_AVAILABLE DATA_.
Start of Block
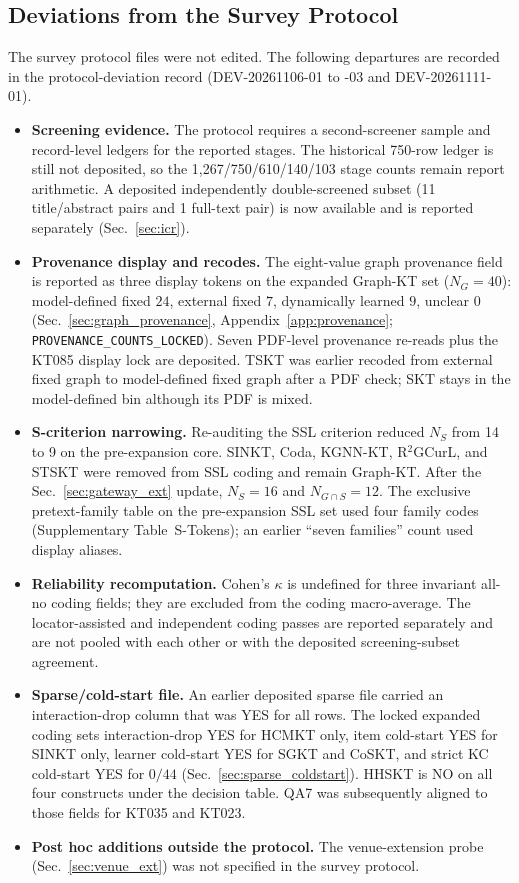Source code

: \documentclass[lettersize,journal]{IEEEtran}
\begin{document}
\subsection{Deviations from the Survey Protocol}
\label{sec:deviations}
The survey protocol files were not edited. The following departures are recorded in the protocol-deviation record (DEV-20261106-01 to -03 and DEV-20261111-01).
\begin{itemize}
    \item \textbf{Screening evidence.} The protocol requires a second-screener sample and record-level ledgers for the reported stages. The historical 750-row ledger is still not deposited, so the 1{,}267/750/610/140/103 stage counts remain report arithmetic. A deposited independently double-screened subset (11 title/abstract pairs and 1 full-text pair) is now available and is reported separately (Sec.~\ref{sec:icr}).
    \item \textbf{Provenance display and recodes.} The eight-value graph provenance field is reported as three display tokens on the expanded Graph-KT set ($N_G=40$): model-defined fixed $24$, external fixed $7$, dynamically learned $9$, unclear $0$ (Sec.~\ref{sec:graph_provenance}, Appendix~\ref{app:provenance}; \texttt{PROVENANCE\_COUNTS\_LOCKED}). Seven PDF-level provenance re-reads plus the KT085 display lock are deposited. TSKT was earlier recoded from external fixed graph to model-defined fixed graph after a PDF check; SKT stays in the model-defined bin although its PDF is mixed.
    \item \textbf{S-criterion narrowing.} Re-auditing the SSL criterion reduced $N_S$ from 14 to 9 on the pre-expansion core. SINKT, Coda, KGNN-KT, R$^2$GCurL, and STSKT were removed from SSL coding and remain Graph-KT. After the Sec.~\ref{sec:gateway_ext} update, $N_S=16$ and $N_{G\cap S}=12$. The exclusive pretext-family table on the pre-expansion SSL set used four family codes (Supplementary Table~S-Tokens); an earlier ``seven families'' count used display aliases.
    \item \textbf{Reliability recomputation.} Cohen's $\kappa$ is undefined for three invariant all-no coding fields; they are excluded from the coding macro-average. The locator-assisted and independent coding passes are reported separately and are not pooled with each other or with the deposited screening-subset agreement.
    \item \textbf{Sparse/cold-start file.} An earlier deposited sparse file carried an interaction-drop column that was YES for all rows. The locked expanded coding sets interaction-drop YES for HCMKT only, item cold-start YES for SINKT only, learner cold-start YES for SGKT and CoSKT, and strict KC cold-start YES for $0/44$ (Sec.~\ref{sec:sparse_coldstart}). HHSKT is NO on all four constructs under the decision table. QA7 was subsequently aligned to those fields for KT035 and KT023.
    \item \textbf{Post hoc additions outside the protocol.} The venue-extension probe (Sec.~\ref{sec:venue_ext}) was not specified in the survey protocol.
\end{itemize}
\end{document}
End of Block
_WHAT NEEDS TO BE DONE_. In this exercise, set down all of the data exactly, without the pictures.

_RESULT OF THE TASK_.
Source code

: \documentclass[lettersize,journal]{IEEEtran}
\begin{document}
\subsection{Deviations from the Survey Protocol}
\label{sec:deviations}
The survey protocol files were not edited. The following departures are recorded in the protocol-deviation record (DEV-20261106-01 to -03 and DEV-20261111-01).
\begin{itemize}
    \item \textbf{Screening evidence.} The protocol requires a second-screener sample and record-level ledgers for the reported stages. The historical 750-row ledger is still not deposited, so the 1{,}267/750/610/140/103 stage counts remain report arithmetic. A deposited independently double-screened subset (11 title/abstract pairs and 1 full-text pair) is now available and is reported separately (Sec.~\ref{sec:icr}).
    \item \textbf{Provenance display and recodes.} The eight-value graph provenance field is reported as three display tokens on the expanded Graph-KT set ($N_G=40$): model-defined fixed $24$, external fixed $7$, dynamically learned $9$, unclear $0$ (Sec.~\ref{sec:graph_provenance}, Appendix~\ref{app:provenance}; \texttt{PROVENANCE\_COUNTS\_LOCKED}). Seven PDF-level provenance re-reads plus the KT085 display lock are deposited. TSKT was earlier recoded from external fixed graph to model-defined fixed graph after a PDF check; SKT stays in the model-defined bin although its PDF is mixed.
    \item \textbf{S-criterion narrowing.} Re-auditing the SSL criterion reduced $N_S$ from 14 to 9 on the pre-expansion core. SINKT, Coda, KGNN-KT, R$^2$GCurL, and STSKT were removed from SSL coding and remain Graph-KT. After the Sec.~\ref{sec:gateway_ext} update, $N_S=16$ and $N_{G\cap S}=12$. The exclusive pretext-family table on the pre-expansion SSL set used four family codes (Supplementary Table~S-Tokens); an earlier ``seven families'' count used display aliases.
    \item \textbf{Reliability recomputation.} Cohen's $\kappa$ is undefined for three invariant all-no coding fields; they are excluded from the coding macro-average. The locator-assisted and independent coding passes are reported separately and are not pooled with each other or with the deposited screening-subset agreement.
    \item \textbf{Sparse/cold-start file.} An earlier deposited sparse file carried an interaction-drop column that was YES for all rows. The locked expanded coding sets interaction-drop YES for HCMKT only, item cold-start YES for SINKT only, learner cold-start YES for SGKT and CoSKT, and strict KC cold-start YES for $0/44$ (Sec.~\ref{sec:sparse_coldstart}). HHSKT is NO on all four constructs under the decision table. QA7 was subsequently aligned to those fields for KT035 and KT023.
    \item \textbf{Post hoc additions outside the protocol.} The venue-extension probe (Sec.~\ref{sec:venue_ext}) was not specified in the survey protocol.
\end{itemize}
\end{document}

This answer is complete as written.